Saturday, 14 July 2007


LONDON, July 13 (AFP): Former Pakistani prime minister Benazir Bhutto backed the decision to storm a radical mosque in Islamabad this week, in an interview with The Daily Telegraph published Friday.
Bhutto, who was twice Pakistan's leader in the 1990s, said the operation had "drawn a line in the sand" and said that while it "was an unfortunate incident ... I am grateful there was no policy of appeasement."
"It is the end of ambiguous policies towards terrorism, which have encouraged militants.
Some 11 soldiers and 75 people, mainly militants, inside the mosque complex, were killed during the raid on Islamabad's Red Mosque, which ended a months-long standoff with the mosque's followers who wanted the imposition of sharia law in Pakistan.
The exiled former leader said that questions had to be asked of how the mosque had become radicalised, and said that other mosques and religious schools around the country should be probed.

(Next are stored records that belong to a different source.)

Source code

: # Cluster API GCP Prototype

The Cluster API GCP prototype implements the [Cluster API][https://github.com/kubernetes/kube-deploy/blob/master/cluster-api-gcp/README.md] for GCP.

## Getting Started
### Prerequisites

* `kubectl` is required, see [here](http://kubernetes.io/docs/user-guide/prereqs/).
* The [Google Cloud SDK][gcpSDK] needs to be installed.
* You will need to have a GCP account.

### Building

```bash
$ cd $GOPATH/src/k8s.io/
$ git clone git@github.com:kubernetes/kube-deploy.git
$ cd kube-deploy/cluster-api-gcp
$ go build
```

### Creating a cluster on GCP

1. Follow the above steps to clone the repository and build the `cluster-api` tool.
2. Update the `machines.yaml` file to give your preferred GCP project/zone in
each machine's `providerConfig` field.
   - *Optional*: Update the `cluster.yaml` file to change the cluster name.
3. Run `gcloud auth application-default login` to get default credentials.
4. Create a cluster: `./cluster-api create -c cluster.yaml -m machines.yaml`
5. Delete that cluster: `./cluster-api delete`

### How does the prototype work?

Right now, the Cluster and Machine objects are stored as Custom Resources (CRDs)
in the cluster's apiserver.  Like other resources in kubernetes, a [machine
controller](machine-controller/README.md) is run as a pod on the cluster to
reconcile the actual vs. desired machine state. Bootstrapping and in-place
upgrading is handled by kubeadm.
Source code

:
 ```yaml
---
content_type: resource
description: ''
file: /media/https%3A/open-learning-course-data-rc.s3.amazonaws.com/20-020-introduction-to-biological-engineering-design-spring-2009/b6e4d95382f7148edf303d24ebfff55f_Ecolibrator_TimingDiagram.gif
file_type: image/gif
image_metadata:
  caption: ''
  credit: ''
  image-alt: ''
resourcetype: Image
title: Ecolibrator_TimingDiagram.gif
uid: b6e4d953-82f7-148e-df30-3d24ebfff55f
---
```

"How was this madrassa able to develop in that way? There must have been some collusion (with the government)," she was quoted by the Telegraph as saying.
On the subject of reaching a political deal with Pakistani President Pervez Musharraf to allow her to return to the country and contest elections, she said negotiations were "in a log-jam".
"We are saying that a power-sharing agreement is a subsequent issue. First, we must resolve the nature of the elections."
Meanwhile: US President George W Bush's administration came under intense grilling in Congress Thursday over its unconditional support for Pakistan leader Pervez Musharraf.
Just days after the military strongman ordered troops into an Islamabad mosque to flush out Islamic militants in a daring assault that left 86 people dead, lawmakers doubted his ability to take strong action to reign in the problem and called for a reevaluation of US policy towards Pakistan.
They accused him of thwarting deemocracy, turning a blind eyetowards the growing ranks of the Taliban and Al-Qaeda militant groups and lacking the ability or will to crack down on terrorist training camps in his country.
A lawmaker cited reports which he said confidently spoke of Osama bin Laden hiding in a training camp near the Pakistan- Afghan border, not far from Peshawar, the capital of Pakistan's North West Frontier Province and a base of support for the Red Mosque stormed into by military commandos this week.
"Yet somehow President Musharraf has not been able to find it," remarked Christopher Shays, a ranking lawmaker from Bush's Republican party.
"How we in Congress justify to the American people writing checks for billions of dollars to a regime that may not be the partner against terrorism the US needs it to be, but may actually be hurting national security interests of the United States and our allies," he asked at a Congressional hearing.
"Our support cannot be conditional," Shays told the hearing, where US Assistant Secretary of State Richard Boucher, the Bush administration's pointman on Pakistan policy, was pounded with questions.
There is a "growing chorus" calling for a significant reevaluation of US policy toward Pakistan, said Democratic lawmaker John Tierney, head of a House of Representatives panel on national security and foreign affairs.
He accused Musharraf of extending only "tepid" cooperation in controlling extremism and disrupting terror networks.
"The Red Mosque is merely a stark symbol of a deeper and more pervasive problem in Pakistan, where there are far more jihadists, extremist madrassas, Al-Qaeda operatives, Taliban safe havens and international terrorist camps than Pakistani government officials are willing to admit," he said.
Boucher replied that Musharraf was striving to turn Pakistan into a modern, open, prosperous, democratic state and a moderate voice in the Islamic world and that it was "strongly in the US national interest that Pakistan succeeds in realizing this vision."
He said despite the charges leveled against Musharraf's administration on the fight against extremism, "its contribution has been significant."
There are 85,000 Pakistan security forces stationed on the rough terrain of the Afghanistan border region while more than 450 of them have died in support of anti-terror efforts, Boucher said.
Even though there were parts of Pakistan where the government did not hold away, he said Islamabad had in recent months arrested many militant leaders.